Coca-Cola Fights $9.4 Billion Transfer Pricing Adjustment
Dec. 14 — The Coca-Cola Co. filed a petition in U.S. Tax Court challenging a proposed $9.4 billion income adjustment related to the company’s transfer pricing for tax years 2007-09 (Coca-Cola Co. v. Commissioner, T.C., petition filed, 12/14/15).
If the adjustment is sustained, the company could face a tax bill of as much as $3.3 billion, not including interest.
According to the Dec. 14 petition, the Internal Revenue Service claims Coca-Cola undercharged seven foreign affiliates for intellectual property—including trademarks and formulas—used in the production and sale of Coca-Cola concentrates abroad.
Coca-Cola also is challenging proposed reductions in foreign tax credits for taxes paid or accrued to its licensee in Mexico, as well as other income allocations and correlative adjustments related to an affiliate in Canada.
Petro Kacur, media relations director for Coca-Cola, told Bloomberg BNA that the company thinks the proposed income tax assessments are “without merit.”

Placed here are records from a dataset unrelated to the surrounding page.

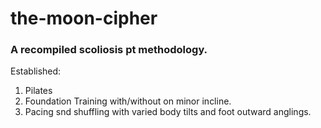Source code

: # the-moon-cipher

### A recompiled scoliosis pt methodology.

Established:
1. Pilates
2. Foundation Training with/without on minor incline.
3. Pacing snd shuffling with varied body tilts and foot outward anglings.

“We have followed the same methodology for determining our U.S. taxable income from certain foreign company operations for nearly 30 years,” Kacur said in a Dec. 14 e-mail. “The IRS formally agreed to this methodology for the Company’s 1987-1995 tax years and subsequently approved the methodology during five successive audits through tax year 2006. We disagree with the IRS’ effort to depart from this long-standing practice in order to increase substantially the amount of U.S. tax.”
The case apparently involves an issue that the IRS is eager to see adjudicated. In a filing with the Securities and Exchange Commission earlier this year, Coca-Cola said the agency had designated the case for litigation, thus precluding the company from pursuing administrative settlement through the IRS Office of Appeals or through the agency’s Advance Pricing and Mutual Agreement program.
Pricing Method in Dispute
The foreign licensees are located in Ireland, Swaziland, Brazil, Mexico, Chile, Costa Rica and Egypt. They produce concentrates for sale to bottlers of Coca-Cola beverages in their respective markets, funding all or most of the expenses they incurred for operations, marketing, research and development, and quality assurance, according to the petition.
A central issue in the dispute is whether the IRS properly relied on the comparable profits method (CPM) to allocate routine returns to the foreign licensees. Coca-Cola maintains that a 1996 closing agreement, which established a different method of allocating income between the licensees and the U.S. parent, should continue to apply.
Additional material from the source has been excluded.